Sunday, October 18, 2009

The broken artist

Novelist Jeanette Winterson recently had an essay in the Wall Street Journal titled "In Praise of the Crack-up" where she wrote about the link between mental illness and despair and creative artistic people.

I haven't had the burden of struggling with true mental illness the way so many artists have, (including some friends and members of my own family). Not that I can't do a mood pretty darn well---but I can only blame my moods on my own brattiness--

That said, I know mental illness is a true issue for many people and many artists--and even without the highs and lows of the bipolar brain, many of us artists still seem to find ourselves broken in just the places where we also find our greatest moments of transcendence. In this light, the last few paragraphs were just so resonate for me--they seemed hauntingly true. I wanted to record them here.

"Art isn't a surface activity. It comes from a deep place and it meets the wound we each carry.

Even when our lives are going well, there is something that prowls the borders, unseen, unfelt. The existential depression that is becoming a condition of humankind, experienced as loss of meaning, a kind of empty bafflement....

Longing is painful. Every work of art is an attempt to bring into being the object of loss. The pictures, the music, the peoems and the performances are an intense engagement with loss. While one is in the act of making, one is not in loss, and one has meaning. The fierce crashes that happen to many creative people when a piece of work is done...come out of the sense that however good the work, it has not answered the loss.

The strange thing about creative work is that it can have enormous value for others while its maker is left ravaged. The ancient Greeks understood this as the price of an encounter with a god--the divine forces enter the human and use him or her as an instrument, only to be ultimately destroyed. But I do not believe that creativity is destructive or divine. I believe it is the part of us that gives shape and voice to our innermost reality.

This is frightening. Encounters with the real, in particular, what we really feel, are something we generally try to avoid. Art mediates the encounter, allowing us to get nearer to our longing and our loss, to risk more, to dare more. Yet for the maker, the exposure is not mediated; it is total and terrifying. That is why so many creative people cut themselves off from their own experience, using drugs or drink or sex or shipwreck to avoid absolute exposure to the pain of creativity...."

Earlier in the article, Winterson compares this artistic struggle with the wounding blessing that Jacob received as he wrestled with God.

I believe she is on to something--when we make art we are in the midst of the real-- the real longing and loneliness and loss of every heart, the terrifying wonder of our existence-- and it's pretty terrible at times, isn't it-

and yet, the artist is the person who can't stay away from the real--even if they drug themselves so as to avoid dealing with it--still, all that brokeness must not be the only option for the artist--

I hope we can learn--I hope I can learn --God's redemption in this--and in the meantime, I hope I learn to want to be broken by truth more than live comfortably with falseness.
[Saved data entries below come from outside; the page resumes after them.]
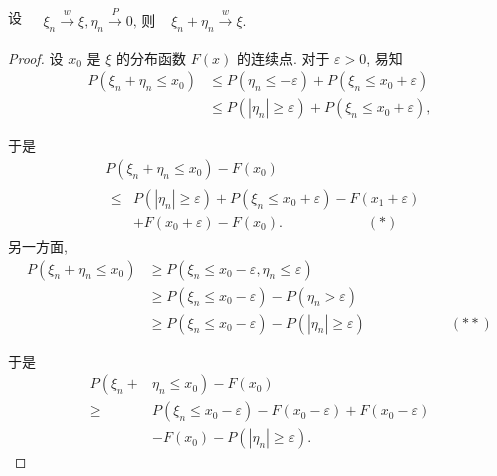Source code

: \begin{theorem}
    设 $\begin{aligned} & \xi_n \stackrel{w}{\longrightarrow} \xi, \eta_n \stackrel{P}{\longrightarrow} 0 \text {, 则 }  & \xi_n+\eta_n \stackrel{w}{\longrightarrow} \xi .\end{aligned}$
\end{theorem}
{\small{
\begin{proof}
    设 $x_0$ 是 $\xi$ 的分布函数 $F(x)$ 的连续点. 对于 $\varepsilon>0$, 易知
$$
\begin{aligned}
P\left(\xi_n+\eta_n \leqslant x_0\right) & \leqslant P\left(\eta_n \leqslant-\varepsilon\right)+P\left(\xi_n \leqslant x_0+\varepsilon\right) \\
& \leqslant P\left(\left|\eta_n\right| \geqslant \varepsilon\right)+P\left(\xi_n \leqslant x_0+\varepsilon\right),
\end{aligned}
$$

于是
$$
\begin{aligned}
&P\left(\xi_n+\eta_n \leqslant x_0\right)-F\left(x_0\right)\\
&\begin{aligned}
\leqslant & P\left(\left|\eta_n\right| \geqslant \varepsilon\right)+P\left(\xi_n \leqslant x_0+\varepsilon\right)-F\left(x_1+\varepsilon\right) \\
& +F\left(x_0+\varepsilon\right)-F\left(x_0\right) . \qquad\qquad\qquad (*)
\end{aligned}
\end{aligned}
$$
另一方面,
$$
\begin{aligned}
P\left(\xi_n+\eta_n \leqslant x_0\right) & \geqslant P\left(\xi_n \leqslant x_0-\varepsilon, \eta_n \leqslant \varepsilon\right) \\
& \geqslant P\left(\xi_n \leqslant x_0-\varepsilon\right)-P\left(\eta_n>\varepsilon\right) \\
& \geqslant P\left(\xi_n \leqslant x_0-\varepsilon\right)-P\left(\left|\eta_n\right| \geqslant \varepsilon\right)\qquad\qquad\qquad (**)
\end{aligned}
$$

于是
$$
\begin{aligned}
P\left(\xi_n+\right. & \left.\eta_n \leqslant x_0\right)-F\left(x_0\right) \\
\geqslant & P\left(\xi_n \leqslant x_0-\varepsilon\right)-F\left(x_0-\varepsilon\right)+F\left(x_0-\varepsilon\right) \\
& -F\left(x_0\right)-P\left(\left|\eta_n\right| \geqslant \varepsilon\right) .
\end{aligned}
$$


\end{proof}}}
The final story of blessing I hope is not only wounding but a larger story of encounter. Encounter that is not only worth the violence it incurs but also redeems it.

2 comments:

Marian said...

"I haven't had the burden of struggling with true mental illness..."

Oh yes, you have. As Jeanette Winterson says: "...and it meets the wound we each carry." Each of us. Labelled or not.

"True mental illness" is the suffering that is being human in the world.

Jenny Jiang said...

Marian,

Thanks much for your comment. I very much agree with you-- I guess I was attempting to make a distinction between the human awareness of alienation and brokenness and those illnesses which are at least on the spectrum more profound and difficult and potentially damaging to the individual. I did not desire to make this distinction to improve my own image, but rather to try to be honest-- so as not to garner any sympathy that I don't believe I merit and that I do believe others do indeed merit.

Thanks so very much for your comment.